So, there are a few tutorials around about how to make a basket
setting. That’s a fine thing, and a fine thing to know, too. What
you really need to know isn’t that at all, though. What you really
need to know is “How settings are made and why they are made that
way.” That is how you learn and know how to make art, instead of
making the one setting you know how to make over and over again. That
is knowlege that’s absorbed, not learned from tutorials. People here
have talked about the value of classical training - that IS the
value of classical training, and why there’s no argument.
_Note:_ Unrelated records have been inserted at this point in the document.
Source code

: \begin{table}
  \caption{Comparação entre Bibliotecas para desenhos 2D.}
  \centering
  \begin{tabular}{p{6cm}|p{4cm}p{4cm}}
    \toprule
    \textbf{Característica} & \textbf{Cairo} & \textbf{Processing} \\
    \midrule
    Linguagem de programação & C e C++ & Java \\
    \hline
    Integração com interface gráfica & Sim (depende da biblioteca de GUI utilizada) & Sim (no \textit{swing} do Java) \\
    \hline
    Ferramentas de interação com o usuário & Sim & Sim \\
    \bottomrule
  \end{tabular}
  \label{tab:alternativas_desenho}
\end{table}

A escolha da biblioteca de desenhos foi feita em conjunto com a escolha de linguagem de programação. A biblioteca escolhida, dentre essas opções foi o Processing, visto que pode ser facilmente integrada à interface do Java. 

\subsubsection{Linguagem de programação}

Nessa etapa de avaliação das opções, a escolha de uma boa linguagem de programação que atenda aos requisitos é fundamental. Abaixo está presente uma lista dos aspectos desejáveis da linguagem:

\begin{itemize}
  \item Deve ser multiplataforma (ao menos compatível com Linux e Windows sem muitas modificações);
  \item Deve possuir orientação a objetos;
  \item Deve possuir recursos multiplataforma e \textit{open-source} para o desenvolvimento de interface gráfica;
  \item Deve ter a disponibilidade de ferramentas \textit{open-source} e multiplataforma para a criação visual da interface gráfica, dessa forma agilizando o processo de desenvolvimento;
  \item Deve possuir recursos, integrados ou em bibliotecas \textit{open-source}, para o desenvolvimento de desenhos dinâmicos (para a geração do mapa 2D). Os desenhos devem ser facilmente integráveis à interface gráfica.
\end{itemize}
And that whole concept applies to the whole field of goldsmithing.
“In order to make ingots for the rolling mill you need an ingot mold
and a crucible.” Well, no. I make ingots every couple of days, and I
use my ingot molds once a year… The background that we learn
in the beginning isn’t “How To”, it’s just an inkling of how things
are done. It can’t be stressed enough that if somebody says, “My
instructor says this is how to do it, so that’s how I do it.” they
are a monkey. Goldsmithing is about principles, not rote learning:
This is how settings are made, and why.

This the nature of gold, and it can handle this but it can’t handle
that. We need to make it this way because of the need for XYZ. On
and on. Bottom line: don’t take it literally, be a jeweler.

So please, dear Andrew, please do reconsider your attitudes - you
may not achieve absolute mastery, BUT you will certainly be
further along than you were before you undertook your new area and
as a result your life will have been enlarged and your views
broadened. 

I have had to contend with depression since late childhood and with
also being raised in a family with a bipolar and violent father, a
mother with borderline personality disorder, and an alcoholic sister.
Both my mother and my sister later killed themselves.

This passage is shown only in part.